At the beginning of October, two floors stood more or less complete, internal walls going up and windows in place. That served well enough to make the building host to social events, starting with a party thrown by the Kansas Rifles boasting elaborate invitations and a hunting contest to feed the guests. Five hundred people attended despite cold, rain, and deep much. They dined on “squirrel, rabbit, prairie chicken, wild turkey, and one roast pig, together with cakes and pastries.” Not much more than a week after, Franklin Coleman killed Charles Dow and the Wakarusa War began. The hotel became a barracks and headquarters, then housed Thomas Barber’s body and the peace talks. The subsequent festivities further put it to good use.

After the Wakarusa War, construction resumed. Putting up plaster and supplying furniture took place in December. By January, rumors circulated that the Free State government might quit Topeka for a more fortified spot. Surely they could get the hotel done by February 15, but that date came and went. In March, “between twenty and thirty men were constantly employed.” Their work concluded by April 12, when the papers reported the end of construction. Caldwell quotes the Herald of Freedom on the hotel’s final form:

50 feet front, 70 feet back; three stories above the basement; contains 50 separate apartments, besides a hall in each story. The basement is divided into three rooms, each 18 feet square -two to be used as pastry and meat kitchens, the other as storehouse or cellar. The first story is 11 feet from floor the ceiling, is divided into 9 rooms; the dining hall 18 feet wide and 47 feet long; hall 9 1/2 feet wide, entire length of building; Gentlemen’s parlor, 18 feet square; Ladies’ parlor, 18 x 20; Reading Room, 18 feet square; Sitting room, 16 x 18; two bed-rooms, 9 feet square; office, 6 x 14 […] stairs leading to the roof, which is flat, and affords a fine promenade and a splendid view of the surrounding scenery. There are thirty or forty port-holes in the walls, which rise above the roof, plugged up now with stones, which can be knocked out with the blow of the butt of a Sharp’s rifle.

The Howard Committee

The military use of the building must have come to mind more and more, even if the original plan involved none of it, but the main focus of the description remains on the hotel amenities. It had outhouses “of the neatest kind” and a partially-built stable which would hold fifty horses and keep your buggy out of the rain.
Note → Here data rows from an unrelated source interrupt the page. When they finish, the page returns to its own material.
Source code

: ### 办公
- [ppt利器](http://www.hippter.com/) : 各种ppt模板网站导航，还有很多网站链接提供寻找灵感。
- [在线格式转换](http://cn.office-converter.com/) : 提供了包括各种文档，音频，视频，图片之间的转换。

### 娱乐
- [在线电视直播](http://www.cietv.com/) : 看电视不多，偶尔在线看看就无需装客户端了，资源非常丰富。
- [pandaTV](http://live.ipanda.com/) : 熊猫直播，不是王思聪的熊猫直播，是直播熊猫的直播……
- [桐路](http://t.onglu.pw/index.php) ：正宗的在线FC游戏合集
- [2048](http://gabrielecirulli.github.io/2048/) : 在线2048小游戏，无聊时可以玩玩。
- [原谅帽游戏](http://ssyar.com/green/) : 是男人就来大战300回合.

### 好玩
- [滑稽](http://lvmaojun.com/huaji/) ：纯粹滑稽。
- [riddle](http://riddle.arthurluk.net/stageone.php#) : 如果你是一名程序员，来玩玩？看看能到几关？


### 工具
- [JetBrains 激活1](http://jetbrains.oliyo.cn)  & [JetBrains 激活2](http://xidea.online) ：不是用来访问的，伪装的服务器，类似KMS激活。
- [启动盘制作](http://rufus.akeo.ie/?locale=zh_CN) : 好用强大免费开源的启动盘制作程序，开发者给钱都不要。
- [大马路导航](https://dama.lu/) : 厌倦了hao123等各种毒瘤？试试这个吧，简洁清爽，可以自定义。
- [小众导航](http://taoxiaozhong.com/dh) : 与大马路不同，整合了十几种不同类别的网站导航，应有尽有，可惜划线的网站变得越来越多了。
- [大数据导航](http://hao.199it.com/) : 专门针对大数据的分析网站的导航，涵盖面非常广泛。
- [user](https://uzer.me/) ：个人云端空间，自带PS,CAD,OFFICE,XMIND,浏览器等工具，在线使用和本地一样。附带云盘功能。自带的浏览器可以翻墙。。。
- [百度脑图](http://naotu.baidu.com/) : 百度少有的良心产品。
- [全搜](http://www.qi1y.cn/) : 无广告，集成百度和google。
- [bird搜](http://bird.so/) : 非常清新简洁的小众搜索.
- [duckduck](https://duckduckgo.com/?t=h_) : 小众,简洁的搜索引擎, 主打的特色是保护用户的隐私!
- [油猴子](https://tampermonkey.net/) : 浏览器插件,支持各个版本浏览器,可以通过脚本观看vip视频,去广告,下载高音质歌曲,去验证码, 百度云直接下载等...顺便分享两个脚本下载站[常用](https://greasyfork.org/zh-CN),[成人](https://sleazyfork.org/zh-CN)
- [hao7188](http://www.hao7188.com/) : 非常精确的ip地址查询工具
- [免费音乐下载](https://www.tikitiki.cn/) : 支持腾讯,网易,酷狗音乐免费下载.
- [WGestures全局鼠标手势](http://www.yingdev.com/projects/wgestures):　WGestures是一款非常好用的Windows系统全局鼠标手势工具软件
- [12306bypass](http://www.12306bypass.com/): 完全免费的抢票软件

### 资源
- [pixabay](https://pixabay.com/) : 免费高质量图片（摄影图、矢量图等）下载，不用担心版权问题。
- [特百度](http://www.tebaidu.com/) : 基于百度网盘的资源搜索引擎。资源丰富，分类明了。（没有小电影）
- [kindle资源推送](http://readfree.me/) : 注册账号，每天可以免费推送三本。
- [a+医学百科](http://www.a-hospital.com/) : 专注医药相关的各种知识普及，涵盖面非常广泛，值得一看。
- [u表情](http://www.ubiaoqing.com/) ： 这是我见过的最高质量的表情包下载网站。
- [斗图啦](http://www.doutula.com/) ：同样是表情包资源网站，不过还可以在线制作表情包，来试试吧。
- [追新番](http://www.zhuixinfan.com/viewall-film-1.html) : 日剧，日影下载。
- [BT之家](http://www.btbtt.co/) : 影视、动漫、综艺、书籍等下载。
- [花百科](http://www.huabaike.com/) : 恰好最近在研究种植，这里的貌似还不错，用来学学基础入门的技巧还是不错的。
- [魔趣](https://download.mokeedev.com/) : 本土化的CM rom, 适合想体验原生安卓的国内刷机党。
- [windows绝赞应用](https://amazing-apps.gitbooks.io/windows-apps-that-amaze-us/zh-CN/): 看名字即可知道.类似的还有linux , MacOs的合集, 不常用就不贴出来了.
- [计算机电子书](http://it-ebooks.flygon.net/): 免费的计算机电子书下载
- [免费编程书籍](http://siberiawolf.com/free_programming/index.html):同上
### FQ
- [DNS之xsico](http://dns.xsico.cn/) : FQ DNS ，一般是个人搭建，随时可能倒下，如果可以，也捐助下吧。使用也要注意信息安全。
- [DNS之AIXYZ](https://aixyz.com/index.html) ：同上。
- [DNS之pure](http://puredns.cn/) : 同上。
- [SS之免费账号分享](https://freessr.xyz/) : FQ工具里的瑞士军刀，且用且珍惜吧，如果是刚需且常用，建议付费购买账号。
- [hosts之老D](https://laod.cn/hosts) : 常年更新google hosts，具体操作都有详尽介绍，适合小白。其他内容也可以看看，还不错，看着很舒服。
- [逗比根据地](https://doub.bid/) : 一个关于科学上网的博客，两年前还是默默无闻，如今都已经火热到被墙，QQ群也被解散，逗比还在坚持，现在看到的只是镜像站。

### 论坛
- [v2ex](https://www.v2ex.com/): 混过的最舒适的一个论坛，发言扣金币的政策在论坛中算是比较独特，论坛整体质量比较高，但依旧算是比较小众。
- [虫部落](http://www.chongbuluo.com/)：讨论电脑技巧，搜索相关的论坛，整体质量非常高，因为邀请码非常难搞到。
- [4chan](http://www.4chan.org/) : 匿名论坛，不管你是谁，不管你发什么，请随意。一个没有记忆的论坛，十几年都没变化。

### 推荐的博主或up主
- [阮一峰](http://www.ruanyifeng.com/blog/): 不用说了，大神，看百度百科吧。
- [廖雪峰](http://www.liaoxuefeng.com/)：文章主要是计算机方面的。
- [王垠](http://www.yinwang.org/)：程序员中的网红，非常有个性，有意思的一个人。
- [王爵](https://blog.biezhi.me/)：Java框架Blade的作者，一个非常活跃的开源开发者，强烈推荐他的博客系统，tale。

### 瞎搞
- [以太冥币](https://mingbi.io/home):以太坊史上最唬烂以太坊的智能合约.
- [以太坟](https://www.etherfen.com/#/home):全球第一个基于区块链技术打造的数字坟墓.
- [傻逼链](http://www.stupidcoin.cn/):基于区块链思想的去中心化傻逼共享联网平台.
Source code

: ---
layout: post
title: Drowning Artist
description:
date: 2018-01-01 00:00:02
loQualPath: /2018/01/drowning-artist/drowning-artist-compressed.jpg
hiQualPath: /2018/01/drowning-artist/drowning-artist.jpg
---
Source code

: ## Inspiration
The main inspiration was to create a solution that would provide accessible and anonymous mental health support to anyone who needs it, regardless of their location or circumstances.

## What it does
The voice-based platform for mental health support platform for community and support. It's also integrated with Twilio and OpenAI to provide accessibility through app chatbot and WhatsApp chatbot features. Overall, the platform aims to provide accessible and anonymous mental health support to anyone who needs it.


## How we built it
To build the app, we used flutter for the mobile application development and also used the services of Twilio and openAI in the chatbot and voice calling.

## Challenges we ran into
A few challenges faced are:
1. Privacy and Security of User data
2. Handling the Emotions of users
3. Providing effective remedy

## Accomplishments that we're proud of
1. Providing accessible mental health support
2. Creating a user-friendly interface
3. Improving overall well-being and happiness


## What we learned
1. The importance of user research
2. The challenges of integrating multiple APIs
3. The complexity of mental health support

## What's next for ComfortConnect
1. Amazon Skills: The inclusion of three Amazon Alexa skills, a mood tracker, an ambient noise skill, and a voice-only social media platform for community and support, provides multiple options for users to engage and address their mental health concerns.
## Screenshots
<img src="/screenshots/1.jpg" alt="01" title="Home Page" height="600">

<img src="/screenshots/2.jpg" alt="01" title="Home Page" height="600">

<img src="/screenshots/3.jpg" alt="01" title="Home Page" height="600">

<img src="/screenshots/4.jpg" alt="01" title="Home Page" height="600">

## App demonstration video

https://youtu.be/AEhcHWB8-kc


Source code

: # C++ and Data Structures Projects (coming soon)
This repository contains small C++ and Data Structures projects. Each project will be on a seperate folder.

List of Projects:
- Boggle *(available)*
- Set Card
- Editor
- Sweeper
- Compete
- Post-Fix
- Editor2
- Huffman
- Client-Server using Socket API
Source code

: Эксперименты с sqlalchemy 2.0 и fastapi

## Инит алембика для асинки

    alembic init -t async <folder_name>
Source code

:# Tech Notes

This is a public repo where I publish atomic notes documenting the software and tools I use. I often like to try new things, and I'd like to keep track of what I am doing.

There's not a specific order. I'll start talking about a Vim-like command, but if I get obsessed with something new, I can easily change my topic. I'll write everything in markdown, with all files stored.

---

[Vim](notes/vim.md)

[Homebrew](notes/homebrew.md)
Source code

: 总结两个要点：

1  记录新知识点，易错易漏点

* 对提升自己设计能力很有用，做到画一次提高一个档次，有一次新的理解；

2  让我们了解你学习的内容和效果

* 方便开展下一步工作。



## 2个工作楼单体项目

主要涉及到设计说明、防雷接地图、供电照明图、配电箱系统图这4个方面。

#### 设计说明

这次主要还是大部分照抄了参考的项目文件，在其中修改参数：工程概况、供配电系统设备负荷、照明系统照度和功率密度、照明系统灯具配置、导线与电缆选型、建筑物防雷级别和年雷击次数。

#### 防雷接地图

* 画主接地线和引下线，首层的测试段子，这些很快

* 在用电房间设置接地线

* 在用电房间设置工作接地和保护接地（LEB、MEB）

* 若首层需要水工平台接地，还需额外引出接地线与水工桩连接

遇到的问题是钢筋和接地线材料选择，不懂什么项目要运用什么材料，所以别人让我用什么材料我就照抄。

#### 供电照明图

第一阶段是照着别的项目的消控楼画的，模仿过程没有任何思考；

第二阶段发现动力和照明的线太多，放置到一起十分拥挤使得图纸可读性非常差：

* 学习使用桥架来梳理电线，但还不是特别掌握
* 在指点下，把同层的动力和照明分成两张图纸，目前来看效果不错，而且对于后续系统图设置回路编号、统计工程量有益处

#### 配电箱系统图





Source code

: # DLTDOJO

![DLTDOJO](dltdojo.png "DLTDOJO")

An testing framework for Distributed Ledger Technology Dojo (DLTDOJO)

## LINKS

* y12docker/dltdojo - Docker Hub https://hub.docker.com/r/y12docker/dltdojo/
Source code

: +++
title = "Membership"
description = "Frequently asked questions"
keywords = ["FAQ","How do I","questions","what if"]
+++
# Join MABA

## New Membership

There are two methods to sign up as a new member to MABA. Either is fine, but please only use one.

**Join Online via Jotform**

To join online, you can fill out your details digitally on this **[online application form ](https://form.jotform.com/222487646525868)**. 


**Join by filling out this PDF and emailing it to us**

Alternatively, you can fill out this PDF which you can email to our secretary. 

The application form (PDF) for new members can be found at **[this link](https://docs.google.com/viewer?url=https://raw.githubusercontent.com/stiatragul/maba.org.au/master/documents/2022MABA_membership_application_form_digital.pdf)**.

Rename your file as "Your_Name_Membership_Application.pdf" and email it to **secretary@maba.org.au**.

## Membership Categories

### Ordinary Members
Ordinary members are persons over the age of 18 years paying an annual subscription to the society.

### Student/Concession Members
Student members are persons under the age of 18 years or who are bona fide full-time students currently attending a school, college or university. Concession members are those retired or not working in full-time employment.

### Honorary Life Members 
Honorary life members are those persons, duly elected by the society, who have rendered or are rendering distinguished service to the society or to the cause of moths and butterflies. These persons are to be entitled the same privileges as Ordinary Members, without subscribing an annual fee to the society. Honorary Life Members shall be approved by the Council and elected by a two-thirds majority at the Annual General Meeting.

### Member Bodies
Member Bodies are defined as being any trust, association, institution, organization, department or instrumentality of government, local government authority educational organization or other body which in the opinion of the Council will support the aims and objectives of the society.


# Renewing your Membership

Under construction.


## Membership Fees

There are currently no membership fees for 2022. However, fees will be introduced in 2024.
Brown’s paper, which ought to know considering it drew funds from the Emigrant Aid Company too, estimated the cost of the building at over $20,000. The grand opening would take place on the first of May.

Samuel Jones

Eldridge set into furnishing the hotel to meet that date, ordering pieces from St. Louis and Boston. He spent over five thousand dollars, but most of the furniture had yet to arrive when the Howard Committee did. The people of Lawrence loaned him some of their own to spare him embarrassment. I.B. Donaldson and Samuel Jones then intervened. Jones convalesced briefly under the hotel’s roof after his shooting. With all trouble then in the offing, the grand opening did not take place as planned. The Eldridges held out hope all the same, with a set of rules for guests coming off the Herald of Freedom press on May 10. Instead Lecompton’s grand jury declared the Free State Hotel a military edifice and recommended someone do something about it. A recovered Jones lied to the proslavery mob about having an order for the building’s destruction and saw it done.